Frontiers in Bioengineering and Biotechnology (Dec 2019)
Downstream Processing of Chlamydomonas reinhardtii TN72 for Recombinant Protein Recovery
Abstract
The green microalga Chlamydomonas reinhardtii is under development as a production host for recombinant proteins and whole-cell therapeutics. In particular, the cell wall-reduced strain TN72 is used as a model organism for protein expression and algal synthetic biology. However, the bioprocessing characteristics of TN72 and other C. reinhardtii strains have yet to be examined. Here we use a TN72 strain expressing a protein-based antibiotic (Pal) to study the scale-up of cell harvest and product recovery. Cell harvest was examined with 100L cultures in two intermittent-discharge continuous-flow disc-stack centrifuges at flow rates of 150–250 L.h−1, as well as with an ultra scale-down (USD) mimic of the centrifuges.
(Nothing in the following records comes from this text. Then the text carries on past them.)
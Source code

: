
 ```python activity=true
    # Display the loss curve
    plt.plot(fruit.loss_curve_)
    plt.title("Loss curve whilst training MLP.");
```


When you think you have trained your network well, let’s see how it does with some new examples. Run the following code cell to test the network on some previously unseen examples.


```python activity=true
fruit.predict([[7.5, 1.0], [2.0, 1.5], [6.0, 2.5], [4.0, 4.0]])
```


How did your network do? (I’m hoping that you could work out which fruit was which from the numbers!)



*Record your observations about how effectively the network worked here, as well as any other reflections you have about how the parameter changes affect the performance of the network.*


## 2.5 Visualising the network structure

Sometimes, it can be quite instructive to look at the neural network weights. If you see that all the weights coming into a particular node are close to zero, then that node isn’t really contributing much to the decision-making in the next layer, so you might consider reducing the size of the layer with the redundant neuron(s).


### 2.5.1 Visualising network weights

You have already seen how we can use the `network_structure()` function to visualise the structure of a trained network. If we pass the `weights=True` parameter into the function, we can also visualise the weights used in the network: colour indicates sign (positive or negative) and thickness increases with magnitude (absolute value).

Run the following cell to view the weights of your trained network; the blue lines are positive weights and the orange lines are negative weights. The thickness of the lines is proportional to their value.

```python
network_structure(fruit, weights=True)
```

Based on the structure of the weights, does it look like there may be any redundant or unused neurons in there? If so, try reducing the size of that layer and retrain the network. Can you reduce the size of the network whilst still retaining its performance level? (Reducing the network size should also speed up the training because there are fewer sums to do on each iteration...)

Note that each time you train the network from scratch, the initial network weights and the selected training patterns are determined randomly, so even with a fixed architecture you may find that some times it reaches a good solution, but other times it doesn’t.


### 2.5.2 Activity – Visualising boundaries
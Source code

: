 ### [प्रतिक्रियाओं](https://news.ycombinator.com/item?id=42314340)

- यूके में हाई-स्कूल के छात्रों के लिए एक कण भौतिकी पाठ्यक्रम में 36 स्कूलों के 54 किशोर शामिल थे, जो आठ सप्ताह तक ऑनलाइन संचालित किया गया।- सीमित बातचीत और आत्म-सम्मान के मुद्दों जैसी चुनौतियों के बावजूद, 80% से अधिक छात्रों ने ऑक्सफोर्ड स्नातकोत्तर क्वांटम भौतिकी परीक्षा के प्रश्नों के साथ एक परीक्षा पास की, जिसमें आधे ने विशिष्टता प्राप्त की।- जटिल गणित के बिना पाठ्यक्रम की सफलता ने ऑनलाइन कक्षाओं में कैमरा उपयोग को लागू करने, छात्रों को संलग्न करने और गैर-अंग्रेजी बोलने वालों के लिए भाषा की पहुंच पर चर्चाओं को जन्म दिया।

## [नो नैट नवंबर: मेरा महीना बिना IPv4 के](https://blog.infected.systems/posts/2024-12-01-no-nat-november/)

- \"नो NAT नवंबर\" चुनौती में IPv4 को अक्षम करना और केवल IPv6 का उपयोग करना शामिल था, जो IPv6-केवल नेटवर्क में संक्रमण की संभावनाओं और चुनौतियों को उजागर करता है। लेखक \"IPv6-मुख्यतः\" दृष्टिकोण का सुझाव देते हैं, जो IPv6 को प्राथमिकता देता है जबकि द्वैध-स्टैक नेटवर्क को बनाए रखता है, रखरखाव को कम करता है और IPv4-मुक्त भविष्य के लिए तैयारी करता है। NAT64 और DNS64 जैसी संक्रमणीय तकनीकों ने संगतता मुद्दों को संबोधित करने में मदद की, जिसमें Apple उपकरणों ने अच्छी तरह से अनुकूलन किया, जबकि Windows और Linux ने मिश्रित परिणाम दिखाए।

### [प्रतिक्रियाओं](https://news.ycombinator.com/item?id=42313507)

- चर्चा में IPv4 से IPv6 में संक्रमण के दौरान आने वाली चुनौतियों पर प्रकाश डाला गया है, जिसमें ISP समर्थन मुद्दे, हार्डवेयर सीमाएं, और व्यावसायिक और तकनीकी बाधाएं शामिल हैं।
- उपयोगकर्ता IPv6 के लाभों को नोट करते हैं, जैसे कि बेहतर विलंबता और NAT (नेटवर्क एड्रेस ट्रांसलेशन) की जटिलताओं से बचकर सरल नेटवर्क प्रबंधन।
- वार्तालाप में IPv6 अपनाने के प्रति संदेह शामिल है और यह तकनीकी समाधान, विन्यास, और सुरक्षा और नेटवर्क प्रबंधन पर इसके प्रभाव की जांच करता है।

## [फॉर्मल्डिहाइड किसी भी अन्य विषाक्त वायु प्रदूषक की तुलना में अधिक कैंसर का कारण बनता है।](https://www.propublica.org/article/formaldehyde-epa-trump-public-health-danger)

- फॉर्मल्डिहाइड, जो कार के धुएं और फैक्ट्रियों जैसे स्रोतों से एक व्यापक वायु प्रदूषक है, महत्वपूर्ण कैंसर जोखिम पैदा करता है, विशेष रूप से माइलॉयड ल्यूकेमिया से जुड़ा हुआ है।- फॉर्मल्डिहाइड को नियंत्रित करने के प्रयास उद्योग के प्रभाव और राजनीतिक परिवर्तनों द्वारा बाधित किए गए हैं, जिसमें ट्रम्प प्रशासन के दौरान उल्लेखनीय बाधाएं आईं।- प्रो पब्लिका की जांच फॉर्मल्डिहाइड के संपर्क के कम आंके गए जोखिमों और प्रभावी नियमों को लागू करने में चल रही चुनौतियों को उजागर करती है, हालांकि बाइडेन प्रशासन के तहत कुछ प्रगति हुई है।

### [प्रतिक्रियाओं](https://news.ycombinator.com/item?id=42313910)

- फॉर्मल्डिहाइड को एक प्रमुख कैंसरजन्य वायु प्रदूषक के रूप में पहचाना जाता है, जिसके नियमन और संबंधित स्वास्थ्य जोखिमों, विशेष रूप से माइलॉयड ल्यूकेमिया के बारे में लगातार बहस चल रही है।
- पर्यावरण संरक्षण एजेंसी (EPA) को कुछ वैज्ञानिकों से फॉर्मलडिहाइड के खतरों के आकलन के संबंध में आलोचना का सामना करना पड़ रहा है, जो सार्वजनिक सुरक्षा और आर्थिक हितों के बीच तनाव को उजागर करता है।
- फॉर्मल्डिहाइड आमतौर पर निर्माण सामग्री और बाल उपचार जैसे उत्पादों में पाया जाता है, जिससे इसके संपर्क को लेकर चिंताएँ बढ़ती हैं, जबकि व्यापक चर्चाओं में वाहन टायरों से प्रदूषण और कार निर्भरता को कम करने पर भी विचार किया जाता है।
Solids recovery exceeded 99.5% and the loss of product to the supernatant was below 2–3%. TN72 is intact following the high shear conditions of the feed zone, however discharge from both disc-stack centrifuges resulted in full cell breakage and in the case of Pal, partial degradation in the subsequent hours. We demonstrated that shake flask cultivation and the USD centrifuge technique can be used to predict the pilot-scale clarification efficiency and product release at the centrifuge inlet for TN72, but not the cell breakage on discharge. This study outlines a number of challenges for scale-up of recombinant protein production in the microalgal host in particular for whole cell therapeutics, but also opportunities for the bioprocessing of intracellular products from TN72.